Key configuration decisions:
- **4 islands** to match the 4 seed strategies, maintaining diversity throughout evolution
- **Artifacts enabled** so the LLM can reason about cooperation patterns and win/loss rates
- **Similarity threshold of 0.99** to discourage near-duplicate strategies from accumulating in the population

## Evolved Strategy: AdaptiveCycleBreakerTFT

The best evolved strategy (`best_program.py`) is named `AdaptiveCycleBreakerTFT`. It is a sophisticated refinement of the SecondByBorufsen seed, with several key changes:

**Mode Switching (every 15 turns instead of 25):**
- Evaluates opponent behavior more frequently, allowing faster adaptation
- Switches to permanent **Defect mode** if the opponent cooperated fewer than 3 times, or if less than 83% of their cooperations were in response to the player's own cooperation (stricter than the original 70% threshold)

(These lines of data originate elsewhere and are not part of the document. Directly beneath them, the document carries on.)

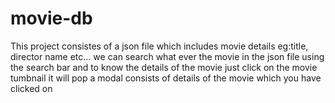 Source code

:# movie-db

This project consistes of a json file which includes movie details eg:title, director name etc...
we can search what ever the movie in the json file using the search bar and to know the details of the movie just click on the movie tumbnail 
it will pop a modal consists of details of the movie which you have clicked on
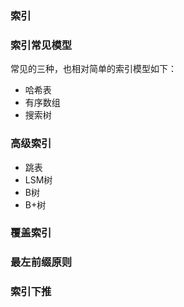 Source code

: ### 索引

### 索引常见模型

常见的三种，也相对简单的索引模型如下：

+ 哈希表
+ 有序数组
+ 搜索树

### 高级索引

+ 跳表
+ LSM树
+ B树
+ B+树

### 覆盖索引

### 最左前缀原则

### 索引下推
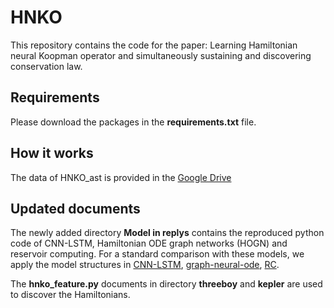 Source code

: # HNKO
This repository contains the code for the paper: Learning Hamiltonian neural Koopman operator and simultaneously sustaining and discovering conservation law.

## Requirements
Please download the packages in the **requirements.txt** file.


## How it works
The data of HNKO_ast is provided in the [Google Drive](https://drive.google.com/file/d/1_4_n5GAD2jS-SqP-enf8S-5cI781qTZu/view?usp=sharing)


## Updated documents
The newly added directory **Model in replys** contains the reproduced python code of CNN-LSTM, Hamiltonian ODE graph networks (HOGN) and reservoir computing.
For a standard comparison with these models, we apply the model structures in [CNN-LSTM](https://github.com/ozancanozdemir/CNN-LSTM), [graph-neural-ode](https://github.com/jaketae/graph-neural-ode/tree/master), [RC](https://github.com/zhuqunxi/RC_Lorenz).

The **hnko_feature.py** documents in directory **threeboy** and **kepler** are used to discover the Hamiltonians.

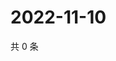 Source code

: # 2022-11-10

共 0 条

<!-- BEGIN WEIBO -->
<!-- 最后更新时间 Thu Nov 10 2022 11:25:01 GMT+0800 (China Standard Time) -->

<!-- END WEIBO -->

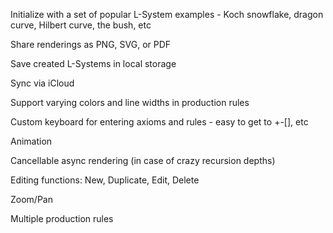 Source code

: Initialize with a set of popular L-System examples - Koch snowflake, dragon curve, Hilbert curve, the bush, etc

Share renderings as PNG, SVG, or PDF

Save created L-Systems in local storage

Sync via iCloud

Support varying colors and line widths in production rules

Custom keyboard for entering axioms and rules - easy to get to +-[], etc

Animation

Cancellable async rendering (in case of crazy recursion depths)

Editing functions: New, Duplicate, Edit, Delete

Zoom/Pan

Multiple production rules
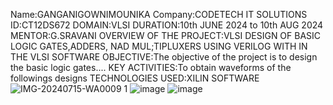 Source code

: Name:GANGANIGOWNIMOUNIKA
Company:CODETECH IT SOLUTIONS
ID:CT12DS672
DOMAIN:VLSI
DURATION:10th JUNE 2024 to 10th AUG 2024
MENTOR:G.SRAVANI
OVERVIEW  OF THE PROJECT:VLSI
DESIGN OF BASIC LOGIC GATES,ADDERS, NAD MUL;TIPLUXERS USING VERILOG WITH IN THE VLSI SOFTWARE
OBJECTIVE:The objective of the project is to design the basic logic gates....
KEY ACTIVITIES:To obtain waveforms of the followings  designs
TECHNOLOGIES USED:XILIN SOFTWARE
![IMG-20240715-WA0009 1](https://github.com/user-attachments/assets/bf5fa7d7-5637-4a33-9a39-9e6ec4b24b12)
![image](https://github.com/user-attachments/assets/33d8376b-2b44-476b-8724-292ca4c66283)
![image](https://github.com/user-attachments/assets/9c63168d-898c-4454-9aef-f2217d1ccf3e)
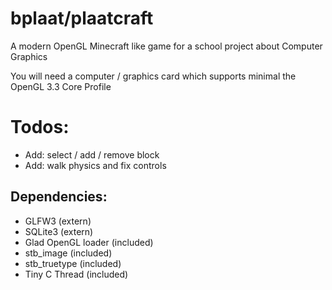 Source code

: # bplaat/plaatcraft
A modern OpenGL Minecraft like game for a school project about Computer Graphics

You will need a computer / graphics card which supports minimal the OpenGL 3.3 Core Profile

# Todos:
- Add: select / add / remove block
- Add: walk physics and fix controls

## Dependencies:
- GLFW3 (extern)
- SQLite3 (extern)
- Glad OpenGL loader (included)
- stb_image (included)
- stb_truetype (included)
- Tiny C Thread (included)
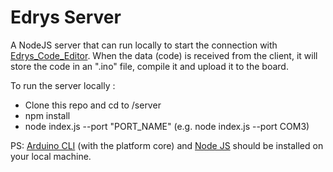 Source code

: # Edrys Server

A NodeJS server that can run locally to start the connection with [Edrys_Code_Editor](https://github.com/jh-488/Edrys_Code_Editor). When the data (code) is received from the client, it will store the code in an ".ino" file, compile it and upload it to the board.

To run the server locally :

- Clone this repo and cd to /server
- npm install
- node index.js --port "PORT_NAME"    (e.g. node index.js --port COM3)

PS: [Arduino CLI](https://arduino.github.io/arduino-cli/0.35/installation/) (with the platform core) and [Node JS](https://nodejs.org/en/download) should be installed on your local machine. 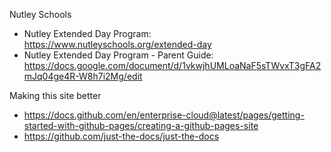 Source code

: Nutley Schools
* Nutley Extended Day Program: https://www.nutleyschools.org/extended-day
* Nutley Extended Day Program - Parent Guide:  https://docs.google.com/document/d/1vkwjhUMLoaNaF5sTWvxT3gFA2mJq04ge4R-W8h7i2Mg/edit

Making this site better
* https://docs.github.com/en/enterprise-cloud@latest/pages/getting-started-with-github-pages/creating-a-github-pages-site
* https://github.com/just-the-docs/just-the-docs
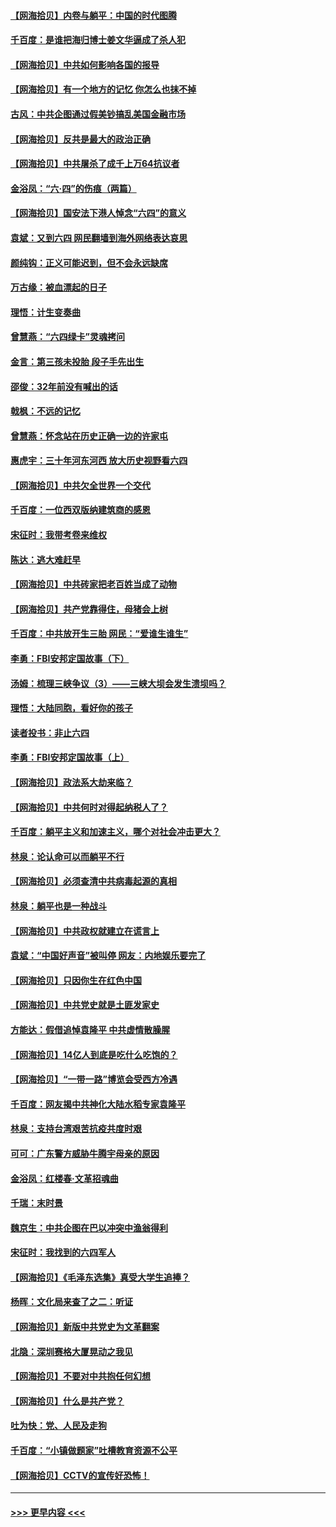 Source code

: #### [【网海拾贝】内卷与躺平：中国的时代图腾](../pages/nsc993/n13016128.md?t=06120351) 
#### [千百度：是谁把海归博士姜文华逼成了杀人犯](../pages/nsc993/n13015218.md?t=06120351) 
#### [【网海拾贝】中共如何影响各国的报导](../pages/nsc993/n13012599.md?t=06120351) 
#### [【网海拾贝】有一个地方的记忆 你怎么也抹不掉](../pages/nsc993/n13009802.md?t=06120351) 
#### [古风：中共企图通过假美钞搞乱美国金融市场](../pages/nsc993/n13009626.md?t=06120351) 
#### [【网海拾贝】反共是最大的政治正确](../pages/nsc993/n13007051.md?t=06120351) 
#### [【网海拾贝】中共屠杀了成千上万64抗议者](../pages/nsc993/n13002713.md?t=06120351) 
#### [金浴凤：“六·四”的伤痕（两篇）](../pages/nsc993/n13001719.md?t=06120351) 
#### [【网海拾贝】国安法下港人悼念“六四”的意义](../pages/nsc993/n13001039.md?t=06120351) 
#### [袁斌：又到六四 网民翻墙到海外网络表达哀思](../pages/nsc993/n13000995.md?t=06120351) 
#### [颜纯钩：正义可能迟到，但不会永远缺席](../pages/nsc993/n13000920.md?t=06120351) 
#### [万古缘：被血漂起的日子](../pages/nsc993/n13000914.md?t=06120351) 
#### [理悟：计生变奏曲](../pages/nsc993/n13000414.md?t=06120351) 
#### [曾慧燕：“六四绿卡”灵魂拷问](../pages/nsc993/n13000277.md?t=06120351) 
#### [金言：第三孩未投胎 段子手先出生](../pages/nsc993/n13000215.md?t=06120351) 
#### [邵俊：32年前没有喊出的话](../pages/nsc993/n13000181.md?t=06120351) 
#### [戟枫：不远的记忆](../pages/nsc993/n13000121.md?t=06120351) 
#### [曾慧燕：怀念站在历史正确一边的许家屯](../pages/nsc993/n13000073.md?t=06120351) 
#### [惠虎宇：三十年河东河西 放大历史视野看六四](../pages/nsc993/n13000018.md?t=06120351) 
#### [【网海拾贝】中共欠全世界一个交代](../pages/nsc993/n12998706.md?t=06120351) 
#### [千百度：一位西双版纳建筑商的感恩](../pages/nsc993/n12998487.md?t=06120351) 
#### [宋征时：我带考卷来维权](../pages/nsc993/n12994088.md?t=06120351) 
#### [陈达：逃大难赶早](../pages/nsc993/n12993569.md?t=06120351) 
#### [【网海拾贝】中共砖家把老百姓当成了动物](../pages/nsc993/n12993483.md?t=06120351) 
#### [【网海拾贝】共产党靠得住，母猪会上树](../pages/nsc993/n12990730.md?t=06120351) 
#### [千百度：中共放开生三胎 网民：“爱谁生谁生”](../pages/nsc993/n12990644.md?t=06120351) 
#### [李勇：FBI安邦定国故事（下）](../pages/nsc993/n12987854.md?t=06120351) 
#### [汤姆：梳理三峡争议（3）——三峡大坝会发生溃坝吗？](../pages/nsc993/n12989806.md?t=06120351) 
#### [理悟：大陆同胞，看好你的孩子](../pages/nsc993/n12989778.md?t=06120351) 
#### [读者投书：非止六四](../pages/nsc993/n12989673.md?t=06120351) 
#### [李勇：FBI安邦定国故事（上）](../pages/nsc993/n12987749.md?t=06120351) 
#### [【网海拾贝】政法系大劫来临？](../pages/nsc993/n12987596.md?t=06120351) 
#### [【网海拾贝】中共何时对得起纳税人了？](../pages/nsc993/n12985578.md?t=06120351) 
#### [千百度：躺平主义和加速主义，哪个对社会冲击更大？](../pages/nsc993/n12985512.md?t=06120351) 
#### [林泉：论认命可以而躺平不行](../pages/nsc993/n12985505.md?t=06120351) 
#### [【网海拾贝】必须查清中共病毒起源的真相](../pages/nsc993/n12984276.md?t=06120351) 
#### [林泉：躺平也是一种战斗](../pages/nsc993/n12984194.md?t=06120351) 
#### [【网海拾贝】中共政权就建立在谎言上](../pages/nsc993/n12981880.md?t=06120351) 
#### [袁斌：“中国好声音”被叫停 网友：内地娱乐要完了](../pages/nsc993/n12981826.md?t=06120351) 
#### [【网海拾贝】只因你生在红色中国](../pages/nsc993/n12979096.md?t=06120351) 
#### [【网海拾贝】中共党史就是土匪发家史](../pages/nsc993/n12976478.md?t=06120351) 
#### [方能达：假借追悼袁隆平 中共虚情散臊腥](../pages/nsc993/n12976396.md?t=06120351) 
#### [【网海拾贝】14亿人到底是吃什么吃饱的？](../pages/nsc993/n12974125.md?t=06120351) 
#### [【网海拾贝】“一带一路”博览会受西方冷遇](../pages/nsc993/n12971787.md?t=06120351) 
#### [千百度：网友揭中共神化大陆水稻专家袁隆平](../pages/nsc993/n12971733.md?t=06120351) 
#### [林泉：支持台湾艰苦抗疫共度时艰](../pages/nsc993/n12971350.md?t=06120351) 
#### [可可：广东警方威胁牛腾宇母亲的原因](../pages/nsc993/n12971100.md?t=06120351) 
#### [金浴凤：红楼春·文革招魂曲](../pages/nsc993/n12970354.md?t=06120351) 
#### [千瑞：末时景](../pages/nsc993/n12970337.md?t=06120351) 
#### [魏京生：中共企图在巴以冲突中渔翁得利](../pages/nsc993/n12970286.md?t=06120351) 
#### [宋征时：我找到的六四军人](../pages/nsc993/n12970213.md?t=06120351) 
#### [【网海拾贝】《毛泽东选集》真受大学生追捧？](../pages/nsc993/n12968779.md?t=06120351) 
#### [杨晖：文化局来查了之二：听证](../pages/nsc993/n12966528.md?t=06120351) 
#### [【网海拾贝】新版中共党史为文革翻案](../pages/nsc993/n12967526.md?t=06120351) 
#### [北隐：深圳赛格大厦晃动之我见](../pages/nsc993/n12967393.md?t=06120351) 
#### [【网海拾贝】不要对中共抱任何幻想](../pages/nsc993/n12965222.md?t=06120351) 
#### [【网海拾贝】什么是共产党？](../pages/nsc993/n12962781.md?t=06120351) 
#### [吐为快：党、人民及走狗](../pages/nsc993/n12962747.md?t=06120351) 
#### [千百度：“小镇做题家”吐槽教育资源不公平](../pages/nsc993/n12962705.md?t=06120351) 
#### [【网海拾贝】CCTV的宣传好恐怖！](../pages/nsc993/n12959984.md?t=06120351) 

----
#### [ >>> 更早内容 <<< ](../indexes/nsc993-earlier.md)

**Cycle-Breaking in Normal Mode (triggers at streak ≥ 2 instead of 3):**
- If both players have mutually defected for 2+ consecutive turns, cooperate once to break the cycle
- If an alternating D/C echo pattern persists for 2+ turns, flag the next defect to become a cooperation

**Tit-for-Tat as Default:**
- When none of the special conditions apply, simply mirror the opponent's last move

The strategy is fully deterministic (`stochastic: False`) and has a declared `memory_depth` of 15, matching its re-evaluation period.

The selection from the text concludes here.